WORK ITEM: Transcription should be exact. Include all entries.

GIVEN RECORDS: Begin

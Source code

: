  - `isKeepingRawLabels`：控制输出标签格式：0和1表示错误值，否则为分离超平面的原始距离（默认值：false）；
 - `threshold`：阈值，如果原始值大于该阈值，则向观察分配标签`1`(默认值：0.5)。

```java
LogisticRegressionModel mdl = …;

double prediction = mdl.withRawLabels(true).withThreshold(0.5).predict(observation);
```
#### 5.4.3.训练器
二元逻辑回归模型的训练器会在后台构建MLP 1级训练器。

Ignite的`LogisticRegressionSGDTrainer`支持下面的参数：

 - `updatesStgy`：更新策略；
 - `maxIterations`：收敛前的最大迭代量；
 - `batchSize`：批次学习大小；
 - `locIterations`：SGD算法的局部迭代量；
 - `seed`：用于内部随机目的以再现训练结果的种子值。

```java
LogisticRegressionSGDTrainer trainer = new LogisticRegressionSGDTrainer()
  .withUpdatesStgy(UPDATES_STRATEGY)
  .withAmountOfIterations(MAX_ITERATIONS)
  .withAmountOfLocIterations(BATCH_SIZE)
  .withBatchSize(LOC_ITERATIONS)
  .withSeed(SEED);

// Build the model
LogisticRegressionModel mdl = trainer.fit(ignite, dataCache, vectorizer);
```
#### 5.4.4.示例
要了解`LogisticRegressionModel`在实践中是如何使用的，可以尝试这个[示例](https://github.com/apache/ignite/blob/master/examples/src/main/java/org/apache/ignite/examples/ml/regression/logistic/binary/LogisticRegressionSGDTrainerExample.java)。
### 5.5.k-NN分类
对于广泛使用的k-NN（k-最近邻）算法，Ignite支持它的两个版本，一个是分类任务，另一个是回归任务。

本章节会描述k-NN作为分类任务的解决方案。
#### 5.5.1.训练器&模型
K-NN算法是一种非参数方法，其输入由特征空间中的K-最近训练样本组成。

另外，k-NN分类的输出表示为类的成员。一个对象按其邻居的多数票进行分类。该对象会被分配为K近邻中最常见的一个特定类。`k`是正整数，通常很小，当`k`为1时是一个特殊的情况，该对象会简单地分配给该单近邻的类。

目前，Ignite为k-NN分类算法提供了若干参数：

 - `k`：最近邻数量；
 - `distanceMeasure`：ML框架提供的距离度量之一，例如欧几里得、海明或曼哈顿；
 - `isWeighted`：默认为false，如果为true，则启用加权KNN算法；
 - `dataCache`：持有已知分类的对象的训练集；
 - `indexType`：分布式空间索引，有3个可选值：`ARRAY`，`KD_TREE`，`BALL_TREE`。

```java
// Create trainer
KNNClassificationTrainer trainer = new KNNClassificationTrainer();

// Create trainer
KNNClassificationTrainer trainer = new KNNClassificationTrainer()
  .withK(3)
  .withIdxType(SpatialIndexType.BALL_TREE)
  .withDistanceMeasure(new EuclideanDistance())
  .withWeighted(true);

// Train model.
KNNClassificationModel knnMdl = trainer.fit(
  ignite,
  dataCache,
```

GIVEN RECORDS: End

ANSWER TO THIS PROBLEM:
Source code

:  - `isKeepingRawLabels`：控制输出标签格式：0和1表示错误值，否则为分离超平面的原始距离（默认值：false）；
 - `threshold`：阈值，如果原始值大于该阈值，则向观察分配标签`1`(默认值：0.5)。

```java
LogisticRegressionModel mdl = …;

double prediction = mdl.withRawLabels(true).withThreshold(0.5).predict(observation);
```
#### 5.4.3.训练器
二元逻辑回归模型的训练器会在后台构建MLP 1级训练器。

Ignite的`LogisticRegressionSGDTrainer`支持下面的参数：

 - `updatesStgy`：更新策略；
 - `maxIterations`：收敛前的最大迭代量；
 - `batchSize`：批次学习大小；
 - `locIterations`：SGD算法的局部迭代量；
 - `seed`：用于内部随机目的以再现训练结果的种子值。

```java
LogisticRegressionSGDTrainer trainer = new LogisticRegressionSGDTrainer()
  .withUpdatesStgy(UPDATES_STRATEGY)
  .withAmountOfIterations(MAX_ITERATIONS)
  .withAmountOfLocIterations(BATCH_SIZE)
  .withBatchSize(LOC_ITERATIONS)
  .withSeed(SEED);

// Build the model
LogisticRegressionModel mdl = trainer.fit(ignite, dataCache, vectorizer);
```
#### 5.4.4.示例
要了解`LogisticRegressionModel`在实践中是如何使用的，可以尝试这个[示例](https://github.com/apache/ignite/blob/master/examples/src/main/java/org/apache/ignite/examples/ml/regression/logistic/binary/LogisticRegressionSGDTrainerExample.java)。
### 5.5.k-NN分类
对于广泛使用的k-NN（k-最近邻）算法，Ignite支持它的两个版本，一个是分类任务，另一个是回归任务。

本章节会描述k-NN作为分类任务的解决方案。
#### 5.5.1.训练器&模型
K-NN算法是一种非参数方法，其输入由特征空间中的K-最近训练样本组成。

另外，k-NN分类的输出表示为类的成员。一个对象按其邻居的多数票进行分类。该对象会被分配为K近邻中最常见的一个特定类。`k`是正整数，通常很小，当`k`为1时是一个特殊的情况，该对象会简单地分配给该单近邻的类。

目前，Ignite为k-NN分类算法提供了若干参数：

 - `k`：最近邻数量；
 - `distanceMeasure`：ML框架提供的距离度量之一，例如欧几里得、海明或曼哈顿；
 - `isWeighted`：默认为false，如果为true，则启用加权KNN算法；
 - `dataCache`：持有已知分类的对象的训练集；
 - `indexType`：分布式空间索引，有3个可选值：`ARRAY`，`KD_TREE`，`BALL_TREE`。

```java
// Create trainer
KNNClassificationTrainer trainer = new KNNClassificationTrainer();

// Create trainer
KNNClassificationTrainer trainer = new KNNClassificationTrainer()
  .withK(3)
  .withIdxType(SpatialIndexType.BALL_TREE)
  .withDistanceMeasure(new EuclideanDistance())
  .withWeighted(true);

// Train model.
KNNClassificationModel knnMdl = trainer.fit(
  ignite,
  dataCache,
```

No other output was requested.